X. No Right to Ongoing Participation. The selection of an individual as a Participant in the Plan for any Plan Year shall not require the selection of such individual as a Participant for any subsequent Plan Year, or, if such individual is subsequently so selected, shall not require that the same opportunity for incentive award provided the Participant under the Plan for an earlier Plan Year be provided such Participant for the subsequent Plan Year.
 
XI. No Personal Liability. Neither the Company, its Subsidiaries nor any Committee member or its delegate shall be personally liable for any act done or omitted to be done in good faith in the administration of the Plan.
 
XII. Unfunded Plan. No Participant or other person shall have any right, title or interest in any property of the Company or its Subsidiaries, and nothing herein shall require the Company or any Subsidiaries to segregate or set aside any funds or other property for the purpose of making any payment under the Plan.
 
XIII. Facility of Payment. When a person entitled to an incentive award under the Plan is under legal disability, or, in the Committee’s opinion, is in any way incapacitated so as to be unable to manage such person’s affairs, the Committee may direct the payment of an incentive award directly to or for the benefit such person, to such person’s legal representative or guardian, or to a relative or friend of such person.

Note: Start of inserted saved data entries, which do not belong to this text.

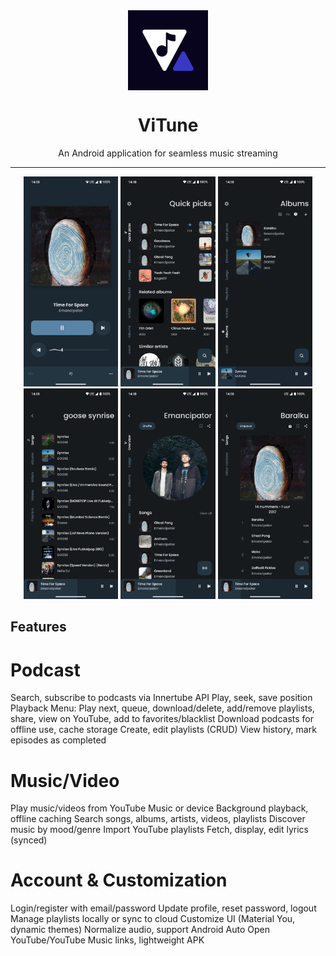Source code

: 
<div align="center">
    <img src="./app/src/main/ic_launcher-playstore.png" width="128" height="128" style="display: block; margin: 0 auto"/>
    <h1>ViTune</h1>
    <p>An Android application for seamless music streaming</p>
</div>

---

<p align="center">
  <img src="./fastlane/metadata/android/en-US/images/phoneScreenshots/1.png" width="30%" />
  <img src="./fastlane/metadata/android/en-US/images/phoneScreenshots/2.png" width="30%" />
  <img src="./fastlane/metadata/android/en-US/images/phoneScreenshots/3.png" width="30%" />

  <img src="./fastlane/metadata/android/en-US/images/phoneScreenshots/4.png" width="30%" />
  <img src="./fastlane/metadata/android/en-US/images/phoneScreenshots/5.png" width="30%" />
  <img src="./fastlane/metadata/android/en-US/images/phoneScreenshots/6.png" width="30%" />
</p>

## Features

# Podcast
Search, subscribe to podcasts via Innertube API
Play, seek, save position
Playback Menu: Play next, queue, download/delete, add/remove playlists, share, view on YouTube, add to favorites/blacklist
Download podcasts for offline use, cache storage
Create, edit playlists (CRUD)
View history, mark episodes as completed

# Music/Video
Play music/videos from YouTube Music or device
Background playback, offline caching
Search songs, albums, artists, videos, playlists
Discover music by mood/genre
Import YouTube playlists
Fetch, display, edit lyrics (synced)

# Account & Customization
Login/register with email/password
Update profile, reset password, logout
Manage playlists locally or sync to cloud
Customize UI (Material You, dynamic themes)
Normalize audio, support Android Auto
Open YouTube/YouTube Music links, lightweight APK
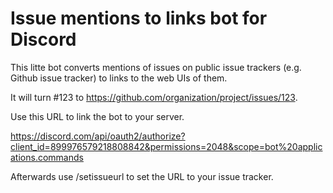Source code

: # Issue mentions to links bot for Discord

This litte bot converts mentions of issues on public issue trackers (e.g. Github issue tracker) to links
to the web UIs of them.

It will turn #123 to https://github.com/organization/project/issues/123.

Use this URL to link the bot to your server.

https://discord.com/api/oauth2/authorize?client_id=899976579218808842&permissions=2048&scope=bot%20applications.commands

Afterwards use /setissueurl to set the URL to your issue tracker.
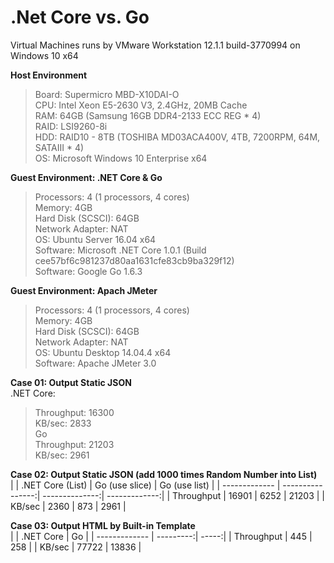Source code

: # .Net Core vs. Go
  
Virtual Machines runs by VMware Workstation 12.1.1 build-3770994 on Windows 10 x64  
  
<b>Host Environment</b>  
>Board: Supermicro MBD-X10DAI-O  
>CPU: Intel Xeon E5-2630 V3, 2.4GHz, 20MB Cache  
>RAM: 64GB (Samsung 16GB DDR4-2133 ECC REG * 4)  
>RAID: LSI9260-8i  
>HDD: RAID10 - 8TB (TOSHIBA MD03ACA400V, 4TB, 7200RPM, 64M, SATAIII * 4)  
>OS: Microsoft Windows 10 Enterprise x64
  
<b>Guest Environment: .NET Core & Go</b>  
>Processors: 4 (1 processors, 4 cores)  
>Memory: 4GB  
>Hard Disk (SCSCI): 64GB  
>Network Adapter: NAT  
>OS: Ubuntu Server 16.04 x64  
>Software: Microsoft .NET Core 1.0.1 (Build cee57bf6c981237d80aa1631cfe83cb9ba329f12)  
>Software: Google Go 1.6.3   
  
<b>Guest Environment: Apach JMeter</b>  
>Processors: 4 (1 processors, 4 cores)  
>Memory: 4GB  
>Hard Disk (SCSCI): 64GB  
>Network Adapter: NAT  
>OS: Ubuntu Desktop 14.04.4 x64  
>Software: Apache JMeter 3.0  
  
  
  
<b>Case 01: Output Static JSON</b>  
.NET Core:  
>Throughput: 16300  
>KB/sec: 2833  
Go  
>Throughput: 21203  
>KB/sec: 2961  
  
<b>Case 02: Output Static JSON (add 1000 times Random Number into List)</b>  
|               | .NET Core (List) | Go (use slice) | Go (use list) |
| ------------- | ----------------:| --------------:| -------------:|
| Throughput    |            16901 |           6252 |         21203 |
| KB/sec        |             2360 |            873 |          2961 |

  
<b>Case 03: Output HTML by Built-in Template</b>  
|               | .NET Core | Go    |
| ------------- | ---------:| -----:|
| Throughput    |       445 |   258 |
| KB/sec        |     77722 | 13836 |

Any payment made in accordance with the preceding sentence shall be a full and complete discharge of any liability for such payment under the Plan, and neither the Committee nor the Company or any Subsidiary shall be under any duty to see to the proper application of such payment.
 
XIV. Withholding for Taxes and Benefits. The Company and its Subsidiaries, as applicable, may withhold from any payment to be made by it under the Plan all appropriate deductions for employee benefits, if applicable, and such amount or amounts as may be required for purposes of complying with the tax withholding obligations under federal, state and local income and employment tax laws.
 
XV. Amendment and Termination. The Board of Directors may amend the Plan at any time and from time to time, in whole or in part, and may terminate the Plan at any time, which amendment or termination may include the modification, reduction or cancellation of any prospective Award hereunder which has not been earned and vested pursuant to the terms of the Plan prior to the time of any such amendment or termination, provided that no such amendment or termination shall change the terms and conditions of payment of any Award the final amount of which the Committee has certified to a Participant. Notwithstanding the foregoing, any amendment to the Plan that changes the class of Employees eligible to participate, changes the Performance Goals, or increases the maximum dollar amount that may be paid to a Participant for a Plan Year shall not be effective with respect to Section 162(m) Executives unless such amendment is approved by the holders of the Company’s common stock.
 
XVI. Section 162(m) Conditions. The Company intends for the Plan and any Awards to satisfy, and to be interpreted in such manner as to satisfy, the provisions of Section 162(m) of the Internal Revenue Code with respect to all Section 162(m) Executives. Any provision, application or interpretation of the Plan that is inconsistent with such intent shall be disregarded.
 
XVII. Applicable Law. The Plan shall be construed under the laws of the State of Illinois, other than its laws with respect to choice of laws.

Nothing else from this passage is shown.